■ What to produce
Write out exactly the lines of the entries below, from the first through the line containing "statement is truth-audited", and nothing beyond them.

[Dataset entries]
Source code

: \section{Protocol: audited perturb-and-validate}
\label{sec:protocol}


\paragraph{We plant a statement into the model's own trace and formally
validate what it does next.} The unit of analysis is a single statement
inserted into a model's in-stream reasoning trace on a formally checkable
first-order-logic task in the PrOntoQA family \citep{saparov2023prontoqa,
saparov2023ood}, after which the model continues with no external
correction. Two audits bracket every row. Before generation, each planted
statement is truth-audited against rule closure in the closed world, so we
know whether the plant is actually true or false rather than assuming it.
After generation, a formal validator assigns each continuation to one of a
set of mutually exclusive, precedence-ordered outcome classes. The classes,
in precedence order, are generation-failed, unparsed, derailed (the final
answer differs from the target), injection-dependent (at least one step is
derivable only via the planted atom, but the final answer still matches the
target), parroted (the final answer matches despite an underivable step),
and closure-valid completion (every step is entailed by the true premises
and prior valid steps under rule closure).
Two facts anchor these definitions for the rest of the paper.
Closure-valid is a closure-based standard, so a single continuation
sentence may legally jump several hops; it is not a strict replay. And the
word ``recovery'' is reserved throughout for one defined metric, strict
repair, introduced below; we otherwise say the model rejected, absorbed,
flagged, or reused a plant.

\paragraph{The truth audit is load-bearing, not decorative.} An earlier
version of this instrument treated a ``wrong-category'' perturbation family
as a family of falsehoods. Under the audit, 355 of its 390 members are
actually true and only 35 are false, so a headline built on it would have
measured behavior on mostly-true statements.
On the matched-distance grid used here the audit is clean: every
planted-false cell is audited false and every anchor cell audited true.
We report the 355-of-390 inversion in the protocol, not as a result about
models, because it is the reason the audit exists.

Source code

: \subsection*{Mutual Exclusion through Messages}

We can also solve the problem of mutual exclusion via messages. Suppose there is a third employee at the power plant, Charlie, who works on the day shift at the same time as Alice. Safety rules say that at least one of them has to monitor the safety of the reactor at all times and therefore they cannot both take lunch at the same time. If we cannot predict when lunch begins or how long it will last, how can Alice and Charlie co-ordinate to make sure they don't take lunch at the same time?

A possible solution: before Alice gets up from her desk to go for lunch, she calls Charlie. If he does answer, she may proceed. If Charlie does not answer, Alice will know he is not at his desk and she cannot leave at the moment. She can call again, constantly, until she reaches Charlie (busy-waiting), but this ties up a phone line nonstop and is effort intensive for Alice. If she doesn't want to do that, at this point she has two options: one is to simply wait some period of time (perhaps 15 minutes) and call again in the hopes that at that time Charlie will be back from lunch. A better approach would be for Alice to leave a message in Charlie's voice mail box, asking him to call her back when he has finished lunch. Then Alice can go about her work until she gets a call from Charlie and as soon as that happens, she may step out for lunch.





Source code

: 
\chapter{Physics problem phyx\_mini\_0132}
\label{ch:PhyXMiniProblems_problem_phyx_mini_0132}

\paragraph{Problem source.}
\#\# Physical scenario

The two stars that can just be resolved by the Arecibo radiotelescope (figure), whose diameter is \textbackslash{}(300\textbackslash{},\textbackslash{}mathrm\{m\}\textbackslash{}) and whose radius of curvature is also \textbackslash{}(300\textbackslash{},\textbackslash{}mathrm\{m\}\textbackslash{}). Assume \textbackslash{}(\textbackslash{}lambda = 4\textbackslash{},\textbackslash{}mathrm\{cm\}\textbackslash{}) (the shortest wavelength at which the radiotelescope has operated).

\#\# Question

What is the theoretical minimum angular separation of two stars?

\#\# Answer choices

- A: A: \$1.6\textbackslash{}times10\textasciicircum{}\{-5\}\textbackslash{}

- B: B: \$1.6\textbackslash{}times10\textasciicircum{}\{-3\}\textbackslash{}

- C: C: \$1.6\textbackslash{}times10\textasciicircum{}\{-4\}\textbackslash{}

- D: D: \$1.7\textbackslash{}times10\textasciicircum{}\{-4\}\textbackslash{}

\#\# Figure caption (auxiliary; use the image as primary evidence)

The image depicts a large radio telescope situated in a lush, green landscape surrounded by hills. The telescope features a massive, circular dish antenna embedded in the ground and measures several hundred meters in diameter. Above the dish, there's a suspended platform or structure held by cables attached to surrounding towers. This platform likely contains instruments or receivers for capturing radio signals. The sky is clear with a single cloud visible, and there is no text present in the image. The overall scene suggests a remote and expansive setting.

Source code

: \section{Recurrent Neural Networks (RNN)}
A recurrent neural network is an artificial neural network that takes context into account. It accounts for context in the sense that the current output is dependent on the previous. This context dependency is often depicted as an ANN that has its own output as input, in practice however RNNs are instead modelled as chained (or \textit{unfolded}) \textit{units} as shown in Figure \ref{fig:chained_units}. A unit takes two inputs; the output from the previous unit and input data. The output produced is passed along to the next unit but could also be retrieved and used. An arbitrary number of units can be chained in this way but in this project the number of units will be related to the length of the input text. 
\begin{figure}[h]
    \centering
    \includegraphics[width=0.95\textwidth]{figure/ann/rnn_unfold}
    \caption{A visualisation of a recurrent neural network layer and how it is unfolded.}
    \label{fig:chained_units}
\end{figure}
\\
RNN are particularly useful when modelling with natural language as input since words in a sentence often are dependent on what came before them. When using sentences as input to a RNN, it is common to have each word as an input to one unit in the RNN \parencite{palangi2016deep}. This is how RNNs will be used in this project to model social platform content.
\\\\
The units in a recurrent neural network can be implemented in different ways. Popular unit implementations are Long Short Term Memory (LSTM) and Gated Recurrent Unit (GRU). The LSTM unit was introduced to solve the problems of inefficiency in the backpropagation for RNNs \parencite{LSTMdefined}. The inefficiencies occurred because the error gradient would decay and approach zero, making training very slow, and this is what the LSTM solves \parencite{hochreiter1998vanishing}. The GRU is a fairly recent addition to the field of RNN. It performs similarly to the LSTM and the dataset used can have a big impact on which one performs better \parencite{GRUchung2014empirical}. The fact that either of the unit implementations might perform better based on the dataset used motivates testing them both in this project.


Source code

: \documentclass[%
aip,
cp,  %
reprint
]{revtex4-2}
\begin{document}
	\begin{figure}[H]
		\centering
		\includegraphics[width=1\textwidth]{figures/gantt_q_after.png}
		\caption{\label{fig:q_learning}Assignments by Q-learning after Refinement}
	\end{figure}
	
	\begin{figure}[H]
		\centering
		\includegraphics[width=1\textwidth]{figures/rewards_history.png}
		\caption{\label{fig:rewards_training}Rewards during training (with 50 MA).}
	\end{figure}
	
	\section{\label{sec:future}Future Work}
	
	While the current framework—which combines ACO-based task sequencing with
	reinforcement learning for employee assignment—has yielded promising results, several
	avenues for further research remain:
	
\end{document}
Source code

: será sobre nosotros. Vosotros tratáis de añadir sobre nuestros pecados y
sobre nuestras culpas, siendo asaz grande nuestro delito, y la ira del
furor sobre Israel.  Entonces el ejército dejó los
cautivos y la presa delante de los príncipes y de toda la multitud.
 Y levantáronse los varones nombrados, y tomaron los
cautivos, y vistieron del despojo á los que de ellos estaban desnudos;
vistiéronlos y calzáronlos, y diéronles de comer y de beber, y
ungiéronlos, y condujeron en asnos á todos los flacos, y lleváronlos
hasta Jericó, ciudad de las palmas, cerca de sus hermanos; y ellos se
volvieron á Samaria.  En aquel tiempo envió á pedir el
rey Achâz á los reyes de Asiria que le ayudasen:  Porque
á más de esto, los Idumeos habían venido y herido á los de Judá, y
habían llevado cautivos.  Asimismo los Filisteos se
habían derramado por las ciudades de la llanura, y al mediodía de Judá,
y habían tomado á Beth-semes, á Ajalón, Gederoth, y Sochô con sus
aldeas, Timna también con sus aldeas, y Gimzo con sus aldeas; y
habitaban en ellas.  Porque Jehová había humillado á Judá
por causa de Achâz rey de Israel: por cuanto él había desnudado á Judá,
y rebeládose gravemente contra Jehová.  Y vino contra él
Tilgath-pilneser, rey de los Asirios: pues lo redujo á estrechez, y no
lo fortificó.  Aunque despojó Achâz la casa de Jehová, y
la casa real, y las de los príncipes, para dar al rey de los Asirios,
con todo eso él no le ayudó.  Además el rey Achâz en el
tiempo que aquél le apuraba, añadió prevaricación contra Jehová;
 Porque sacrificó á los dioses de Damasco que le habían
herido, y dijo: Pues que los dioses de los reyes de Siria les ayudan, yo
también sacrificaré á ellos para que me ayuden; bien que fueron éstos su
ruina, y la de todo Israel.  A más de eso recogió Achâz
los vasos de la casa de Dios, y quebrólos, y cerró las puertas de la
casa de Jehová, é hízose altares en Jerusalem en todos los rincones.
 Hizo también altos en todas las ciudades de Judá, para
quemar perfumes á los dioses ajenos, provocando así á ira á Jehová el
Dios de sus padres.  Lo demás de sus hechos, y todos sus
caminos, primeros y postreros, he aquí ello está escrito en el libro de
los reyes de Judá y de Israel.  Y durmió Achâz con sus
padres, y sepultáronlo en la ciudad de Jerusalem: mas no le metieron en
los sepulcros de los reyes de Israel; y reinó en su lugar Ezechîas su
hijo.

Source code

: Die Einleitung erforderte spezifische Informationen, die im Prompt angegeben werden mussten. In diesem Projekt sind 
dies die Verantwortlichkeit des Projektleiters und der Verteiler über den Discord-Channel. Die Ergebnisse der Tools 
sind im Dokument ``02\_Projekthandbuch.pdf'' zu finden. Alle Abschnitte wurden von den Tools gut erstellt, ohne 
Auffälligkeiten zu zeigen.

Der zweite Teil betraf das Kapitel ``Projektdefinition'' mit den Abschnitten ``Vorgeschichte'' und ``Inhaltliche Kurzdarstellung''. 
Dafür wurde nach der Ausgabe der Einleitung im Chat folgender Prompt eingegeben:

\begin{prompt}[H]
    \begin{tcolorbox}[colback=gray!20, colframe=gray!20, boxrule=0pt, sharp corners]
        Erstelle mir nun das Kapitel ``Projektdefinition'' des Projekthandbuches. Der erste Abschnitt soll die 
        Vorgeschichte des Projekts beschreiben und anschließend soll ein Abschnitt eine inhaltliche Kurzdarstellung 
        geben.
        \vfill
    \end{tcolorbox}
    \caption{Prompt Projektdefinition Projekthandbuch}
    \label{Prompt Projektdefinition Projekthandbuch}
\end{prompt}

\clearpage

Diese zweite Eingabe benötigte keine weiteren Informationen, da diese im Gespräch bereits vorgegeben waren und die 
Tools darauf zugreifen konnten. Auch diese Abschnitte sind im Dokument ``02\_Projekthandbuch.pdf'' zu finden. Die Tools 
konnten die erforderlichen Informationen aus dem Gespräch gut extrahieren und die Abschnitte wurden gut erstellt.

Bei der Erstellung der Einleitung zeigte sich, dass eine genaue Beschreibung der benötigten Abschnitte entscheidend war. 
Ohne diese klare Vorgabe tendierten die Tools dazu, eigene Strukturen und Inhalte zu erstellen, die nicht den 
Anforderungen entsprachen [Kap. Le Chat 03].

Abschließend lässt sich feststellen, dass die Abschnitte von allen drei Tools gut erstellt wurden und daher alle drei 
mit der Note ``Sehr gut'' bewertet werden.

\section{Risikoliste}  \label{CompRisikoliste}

■ Exercise solution
Source code

: \section{Protocol: audited perturb-and-validate}
\label{sec:protocol}


\paragraph{We plant a statement into the model's own trace and formally
validate what it does next.} The unit of analysis is a single statement
inserted into a model's in-stream reasoning trace on a formally checkable
first-order-logic task in the PrOntoQA family \citep{saparov2023prontoqa,
saparov2023ood}, after which the model continues with no external
correction. Two audits bracket every row. Before generation, each planted
statement is truth-audited against rule closure in the closed world, so we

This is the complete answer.